I love music: I grew up with Motown and Bluegrass, spent my adolescent years head-banging to grudge and learning to dance with R&B, went on to hip-hop in my young adult years, had a short soca and reggae phase, and now I’ve been pretty steadily stuck on music of Latin America. All of this over the backdrop of my professional musician father’s jazz and classical. This is the simplified version. Now I date a musician who’s band creates avant-garde jazz/R&B fusion. Because of the scope of music I’m exposed to, I think I have pretty great taste.

My boyfriend agrees, and recently suggested I share my favorite songs with the world. So, here you are: the very first La Giraffa playlist. I cheated a bit for this one, because most of the songs were on a mix CD I made for my father years ago. It was such a hit that he’s since made copies for all his friends and the rest of the family.

Here’s the YouTube version:

And here’s the Spotify (which do you prefer?)
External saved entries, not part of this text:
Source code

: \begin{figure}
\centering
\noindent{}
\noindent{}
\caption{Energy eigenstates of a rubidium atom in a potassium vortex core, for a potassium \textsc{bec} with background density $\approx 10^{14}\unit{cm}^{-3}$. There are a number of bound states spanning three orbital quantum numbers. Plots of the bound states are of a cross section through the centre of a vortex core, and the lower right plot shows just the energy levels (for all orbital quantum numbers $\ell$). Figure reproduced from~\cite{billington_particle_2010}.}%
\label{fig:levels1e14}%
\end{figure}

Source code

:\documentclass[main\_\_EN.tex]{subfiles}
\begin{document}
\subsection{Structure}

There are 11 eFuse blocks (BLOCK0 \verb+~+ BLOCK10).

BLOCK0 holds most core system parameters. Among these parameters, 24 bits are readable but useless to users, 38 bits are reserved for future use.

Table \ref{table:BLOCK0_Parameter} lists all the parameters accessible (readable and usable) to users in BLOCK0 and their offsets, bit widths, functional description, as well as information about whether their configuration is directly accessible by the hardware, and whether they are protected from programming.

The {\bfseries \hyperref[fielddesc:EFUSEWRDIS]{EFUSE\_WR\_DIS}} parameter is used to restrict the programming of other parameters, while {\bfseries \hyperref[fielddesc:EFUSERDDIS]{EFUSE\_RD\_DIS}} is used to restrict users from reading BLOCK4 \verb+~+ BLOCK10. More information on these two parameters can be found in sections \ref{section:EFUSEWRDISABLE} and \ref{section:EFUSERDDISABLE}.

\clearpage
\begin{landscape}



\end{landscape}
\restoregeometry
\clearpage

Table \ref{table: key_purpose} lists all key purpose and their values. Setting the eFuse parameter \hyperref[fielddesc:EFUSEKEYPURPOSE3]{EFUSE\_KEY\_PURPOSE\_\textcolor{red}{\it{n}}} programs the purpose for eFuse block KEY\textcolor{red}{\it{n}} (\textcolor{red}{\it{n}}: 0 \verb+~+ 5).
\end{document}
A short description: Most of these songs are from Brazil, Colombia, or from elsewhere in Latin America. I lived in Latin America for a few years, and for me Samba is has an almost unbearably romantic sound. And the rhythms of the Caribbean are unbeatable.

This playlist is pretty mellow: all instruments and voice, no electronics, no reggaeton or funk carioca, sorry! That will have be another playlist.